Bolo entiende que el problema es delicado. Quisiera permanecer más tiempo acompañando a esta pobre criatura, pero observa que por la pared desciende Jugo Gástrico.
-Te escribiré -le promete antes de despedirse-. ¿Cómo
te llamas?
A Bolo le parece escuchar que responde: «Tania». «Debe de tratarse de una rusa», piensa para sí Bolo. Y, cuando empieza a alejarse, escucha que ella le grita, al tiempo que brota de su boca una lluvia de fragmentos de comida:
-Pero todos me dicen «la solitaria».
Es comprensible, suspira Bolo.
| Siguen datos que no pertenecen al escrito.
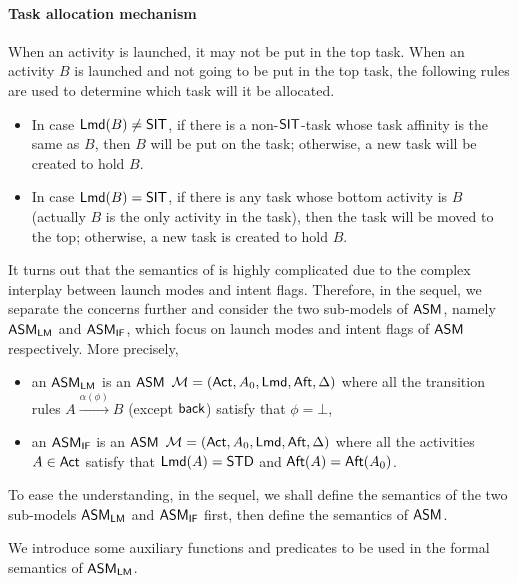 \paragraph{Task allocation mechanism} 
When an activity is launched, it may not be put in the top task. 
When an activity $B$ is launched and not going to be put in the top task, the following rules are used to determine which task will it be allocated. 
\begin{itemize}
	\item In case ${\sf Lmd}(B) \neq \mathsf{SIT}$, if there is a non-$\mathsf{SIT}$-task whose task affinity is the same as $B$, then $B$ will be put on the task; otherwise, a new task will be created to hold $B$.
 
	\item In case ${\sf Lmd}(B) = \mathsf{SIT}$,    if there is any task whose bottom activity is $B$ (actually $B$ is the only activity in the task), then the task will be moved to the top; otherwise, a new task is created to hold $B$.
\end{itemize}


It turns out that the semantics of {\AMASS} is highly complicated due to the complex interplay between launch modes and intent flags. Therefore, in the sequel, we separate the concerns further and consider the two sub-models of $\textsf{ASM}$, namely $\textsf{ASM}_\textsf{LM}$ and $\textsf{ASM}_\textsf{IF}$, which focus on launch modes and intent flags of $\textsf{ASM}$ respectively. 
More precisely, 
\begin{itemize}
	\item an $\textsf{ASM}_\textsf{LM}$ is an $\textsf{ASM}$ ${\mathcal{M} } = ({\sf Act}, A_0, {\sf Lmd}, {\sf Aft}, \Delta)$ where all the transition rules $A \xrightarrow{\alpha(\phi)} B$ (except ${\mathsf{back} }$) satisfy that $\phi = \bot$, 
	\item an $\textsf{ASM}_\textsf{IF}$ is an $\textsf{ASM}$ ${\mathcal{M} } = ({\sf Act}, A_0, {\sf Lmd}, {\sf Aft}, \Delta)$ where all the activities $A\in{\sf Act}$ satisfy that ${\sf Lmd}(A) = \mathsf{STD}$ and ${\sf Aft}(A) = {\sf Aft}(A_0)$.
\end{itemize}
To ease the understanding, in the sequel, we shall define the semantics of the two sub-models $\textsf{ASM}_\textsf{LM}$ and $\textsf{ASM}_\textsf{IF}$ first, then define the semantics of $\textsf{ASM}$. 


We introduce some auxiliary functions and predicates to be used in the formal semantics of $\textsf{ASM}_\textsf{LM}$.

	
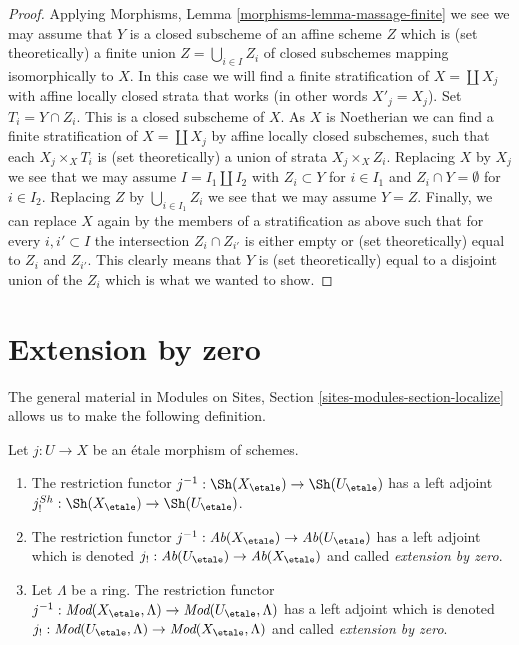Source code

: \begin{proof}
\medskip\noindent
Applying Morphisms, Lemma \ref{morphisms-lemma-massage-finite}
we see we may assume that $Y$ is a closed subscheme of an
affine scheme $Z$ which is (set theoretically) a finite union
$Z = \bigcup_{i \in I} Z_i$ of closed subschemes mapping isomorphically
to $X$. In this case we will find a finite stratification of $X = \coprod X_j$
with affine locally closed strata that works (in other words $X'_j = X_j$).
Set $T_i = Y \cap Z_i$. This is a closed subscheme of $X$.
As $X$ is Noetherian we can find a finite stratification of $X = \coprod X_j$
by affine locally closed subschemes, such that each
$X_j \times_X T_i$ is (set theoretically) a union of strata $X_j \times_X Z_i$.
Replacing $X$ by $X_j$ we see that we may assume $I = I_1 \amalg I_2$
with $Z_i \subset Y$ for $i \in I_1$ and $Z_i \cap Y = \emptyset$ for
$i \in I_2$. Replacing $Z$ by $\bigcup_{i \in I_1} Z_i$ we see that we
may assume $Y = Z$.
Finally, we can replace $X$ again by the members of a stratification
as above such that for every $i, i' \subset I$ the intersection
$Z_i \cap Z_{i'}$ is either empty or (set theoretically) equal
to $Z_i$ and $Z_{i'}$. This clearly means that $Y$ is (set theoretically)
equal to a disjoint union of the $Z_i$ which is what we wanted to show.
\end{proof}









\section{Extension by zero}
\label{section-extension-by-zero}

\noindent
The general material in
Modules on Sites, Section \ref{sites-modules-section-localize}
allows us to make the following definition.

\begin{definition}
\label{definition-extension-zero}
Let $j : U \to X$ be an \'etale morphism of schemes.
\begin{enumerate}
\item The restriction functor
$j^{-1} : \Sh(X_\etale) \to \Sh(U_\etale)$
has a left adjoint
$j_!^{Sh} : \Sh(X_\etale) \to \Sh(U_\etale)$.
\item The restriction functor
$j^{-1} : \textit{Ab}(X_\etale) \to \textit{Ab}(U_\etale)$
has a left adjoint which is denoted
$j_! : \textit{Ab}(U_\etale) \to \textit{Ab}(X_\etale)$
and called {\it extension by zero}.
\item Let $\Lambda$ be a ring. The restriction functor
$j^{-1} : \textit{Mod}(X_\etale, \Lambda) \to
\textit{Mod}(U_\etale, \Lambda)$
has a left adjoint which is denoted
$j_! : \textit{Mod}(U_\etale, \Lambda) \to
\textit{Mod}(X_\etale, \Lambda)$
and called {\it extension by zero}.
\end{enumerate}
\end{definition}

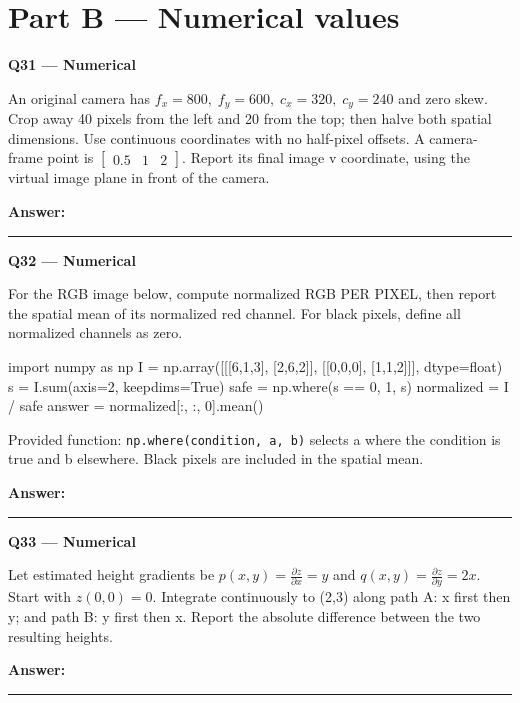 \documentclass[11pt,a4paper]{article}
\begin{document}
\par\vspace{12pt}
\clearpage\section*{Part B — Numerical values}
\begin{minipage}{\linewidth}
\textbf{Q31 — Numerical}\par\smallskip
An original camera has \(f_x=800,\;f_y=600,\;c_x=320,\;c_y=240\) and zero skew. Crop away 40 pixels from the left and 20 from the top; then halve both spatial dimensions. Use continuous coordinates with no half-pixel offsets. A camera-frame point is \(\begin{bmatrix}0.5&1&2\end{bmatrix}\). Report its final image v coordinate,\allowbreak{} using the virtual image plane in front of the camera.
\par\medskip\textbf{Answer:} \rule{55mm}{0.4pt}
\end{minipage}
\par\vspace{12pt}
\begin{minipage}{\linewidth}
\textbf{Q32 — Numerical}\par\smallskip
For the RGB image below,\allowbreak{} compute normalized RGB PER PIXEL,\allowbreak{} then report the spatial mean of its normalized red channel. For black pixels,\allowbreak{} define all normalized channels as zero.


\begin{Code}
import numpy as np
I = np.array([[[6,1,3], [2,6,2]],
              [[0,0,0], [1,1,2]]], dtype=float)
s = I.sum(axis=2, keepdims=True)
safe = np.where(s == 0, 1, s)
normalized = I / safe
answer = normalized[:, :, 0].mean()
\end{Code}


Provided function: \texttt{np.where(condition,\allowbreak{} a,\allowbreak{} b)} selects a where the condition is true and b elsewhere. Black pixels are included in the spatial mean.
\par\medskip\textbf{Answer:} \rule{55mm}{0.4pt}
\end{minipage}
\par\vspace{12pt}
\begin{minipage}{\linewidth}
\textbf{Q33 — Numerical}\par\smallskip
Let estimated height gradients be \(p(x,y)=\frac{\partial z}{\partial x}=y\) and \(q(x,y)=\frac{\partial z}{\partial y}=2x\). Start with \(z(0,0)=0\). Integrate continuously to (2,\allowbreak{}3) along path A: x first then y; and path B: y first then x. Report the absolute difference between the two resulting heights.
\par\medskip\textbf{Answer:} \rule{55mm}{0.4pt}
\end{minipage}
\end{document}
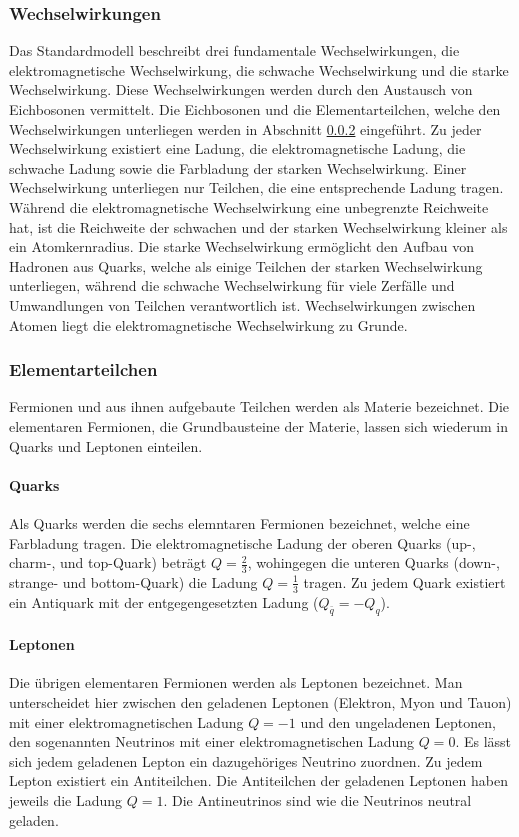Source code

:\subsubsection{Wechselwirkungen}
Das Standardmodell beschreibt drei fundamentale Wechselwirkungen, die elektromagnetische Wechselwirkung, die schwache Wechselwirkung und die starke Wechselwirkung. Diese Wechselwirkungen werden durch den Austausch von Eichbosonen vermittelt. Die Eichbosonen und die Elementarteilchen, welche den Wechselwirkungen unterliegen werden in Abschnitt \ref{sec:elementarteilchen} eingeführt. Zu jeder Wechselwirkung existiert eine Ladung, die elektromagnetische Ladung, die schwache Ladung sowie die Farbladung der starken Wechselwirkung. Einer Wechselwirkung unterliegen nur Teilchen, die eine entsprechende Ladung tragen. Während die elektromagnetische Wechselwirkung eine unbegrenzte Reichweite hat, ist die Reichweite der schwachen und der starken Wechselwirkung kleiner als ein Atomkernradius. Die starke Wechselwirkung ermöglicht den Aufbau von Hadronen aus Quarks, welche als einige Teilchen der starken Wechselwirkung unterliegen, während die schwache Wechselwirkung für viele Zerfälle und Umwandlungen von Teilchen verantwortlich ist. Wechselwirkungen zwischen Atomen liegt die elektromagnetische Wechselwirkung zu Grunde. \cite{demtroeder}

\subsubsection{Elementarteilchen}\label{sec:elementarteilchen}
Fermionen und aus ihnen aufgebaute Teilchen werden als Materie bezeichnet. Die elementaren Fermionen, die Grundbausteine der Materie, lassen sich wiederum in Quarks und Leptonen einteilen. \cite{griffiths}
\paragraph{Quarks} Als Quarks werden die sechs elemntaren Fermionen bezeichnet, welche eine Farbladung tragen. Die elektromagnetische Ladung der oberen Quarks (up-, charm-, und top-Quark) beträgt $Q=\frac23$, wohingegen die unteren Quarks (down-, strange- und bottom-Quark) die Ladung $Q=\frac13$ tragen. Zu jedem Quark existiert ein Antiquark mit der entgegengesetzten Ladung ($Q_{\bar{q}}=-Q_q$).
\paragraph{Leptonen} Die übrigen elementaren Fermionen werden als Leptonen bezeichnet. Man unterscheidet hier zwischen den geladenen Leptonen (Elektron, Myon und Tauon) mit einer elektromagnetischen Ladung $Q=-1$ und den ungeladenen Leptonen, den sogenannten Neutrinos mit einer elektromagnetischen Ladung $Q=0$. Es lässt sich jedem geladenen Lepton ein dazugehöriges Neutrino zuordnen. Zu jedem Lepton existiert ein Antiteilchen. Die Antiteilchen der geladenen Leptonen haben jeweils die Ladung $Q=1$. Die Antineutrinos sind wie die Neutrinos neutral geladen.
Y, todavía entristecido, huye por un estrecho y largo corredor, donde pronto tropieza con restos de otros aventureros. Reconoce, por ejemplo, a Polipéptido, su amigo de la infancia, y a Tripsinógeno, hermano medio del glorioso Páncreas, vencedor en la batalla de Bilis. Luego ve
con pavor cómo aparecen dos engendras llamados Peptidasa y Enteroquinasa, que cogen por su cuenta a los amigos de Bolo: al primero lo desdoblan y al segundo lo vuelven verdadera Tripsina. Bolo logra escapar y, luego de vencer a otros enemigos que salen a su paso, como Colecistoquinina y Úlcera, aterriza de repente en un recinto enorme: es el Intestino Grueso, donde tiene su reino el tío Colon.
Allí descubre que este extraño personaje permanece inmóvil la mayoría del tiempo y solo despierta, iracundo, dos o tres veces al día; lo hace entonces en medio de fuertes contracciones y huracanes insoportables, que plantean la necesidad de una evacuación general. Cuando Bolo cree que le ha llegado su hora y que no saldrá nunca de ese templo pestilente invadido de ventisqueros,
una mano invisible lo rescata. Es la de un dios incorruptible, justo y ecuánime llamado, por antonomasia, el Recto. Este le salva la vida, aunque le advierte que en adelante perderá su apellido primitivo: ya no será Bolo Alimenticio, sino que lo llamarán Bolo Fecal e incluso cosas más desagradables. Nuestro héroe hinca una rodilla en mucus y acepta resignado. El Recto señala entonces una lejana luz y le dice:
-Allí queda el Oráculo, aunque no todos lo llaman por su nombre completo. Dirígete hacia él y encontrarás la única salida posible de este laberinto.
Bolo se despide agradecido y parte lleno de esperanzas en dirección al resplandor. Pero antes de que consiga abandonar la infernal caverna, tendrá aún que defenderse del inesperado ataque de las Hemorroides, unas monstruosas y sanguinarias serpientes que se agazapan en la puerta de la madriguera.
Finalmente, Bolo logra abandonar el espantoso dédalo. Está irreconocible y vuelto chicuca, o aun peor. Pero vivo. Su aventura por las vías digestivas ha terminado. La Digestíada llega a su fin.